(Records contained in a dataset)

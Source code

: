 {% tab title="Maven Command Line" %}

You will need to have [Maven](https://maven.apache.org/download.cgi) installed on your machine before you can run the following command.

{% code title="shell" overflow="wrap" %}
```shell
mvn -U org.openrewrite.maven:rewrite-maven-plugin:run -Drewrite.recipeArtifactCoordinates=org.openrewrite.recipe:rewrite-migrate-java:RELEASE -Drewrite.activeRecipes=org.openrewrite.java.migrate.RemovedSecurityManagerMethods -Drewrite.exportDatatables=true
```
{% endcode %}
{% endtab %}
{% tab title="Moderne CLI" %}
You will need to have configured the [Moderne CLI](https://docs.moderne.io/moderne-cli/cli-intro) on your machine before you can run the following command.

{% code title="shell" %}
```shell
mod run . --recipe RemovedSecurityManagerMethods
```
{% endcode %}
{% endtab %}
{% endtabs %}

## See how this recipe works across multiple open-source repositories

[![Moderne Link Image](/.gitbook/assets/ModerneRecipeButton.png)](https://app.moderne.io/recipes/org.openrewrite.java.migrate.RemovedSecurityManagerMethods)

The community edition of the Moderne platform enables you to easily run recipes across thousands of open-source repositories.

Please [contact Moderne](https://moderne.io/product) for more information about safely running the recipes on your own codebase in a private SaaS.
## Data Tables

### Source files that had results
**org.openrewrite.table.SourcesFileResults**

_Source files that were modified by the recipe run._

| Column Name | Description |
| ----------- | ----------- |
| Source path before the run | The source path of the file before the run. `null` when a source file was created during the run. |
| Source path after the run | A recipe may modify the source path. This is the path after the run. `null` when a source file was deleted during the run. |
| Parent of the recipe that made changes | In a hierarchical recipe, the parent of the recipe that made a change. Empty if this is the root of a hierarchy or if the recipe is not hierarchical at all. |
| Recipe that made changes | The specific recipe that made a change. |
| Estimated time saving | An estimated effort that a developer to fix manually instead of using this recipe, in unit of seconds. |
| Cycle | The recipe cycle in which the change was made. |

» **Exercise objective**
Return, with no change at all, every line in the entries above from the line containing "### Source files that had results" through the line containing "deleted during the run. |".

» **Your response**
### Source files that had results
**org.openrewrite.table.SourcesFileResults**

_Source files that were modified by the recipe run._

| Column Name | Description |
| ----------- | ----------- |
| Source path before the run | The source path of the file before the run. `null` when a source file was created during the run. |
| Source path after the run | A recipe may modify the source path. This is the path after the run. `null` when a source file was deleted during the run. |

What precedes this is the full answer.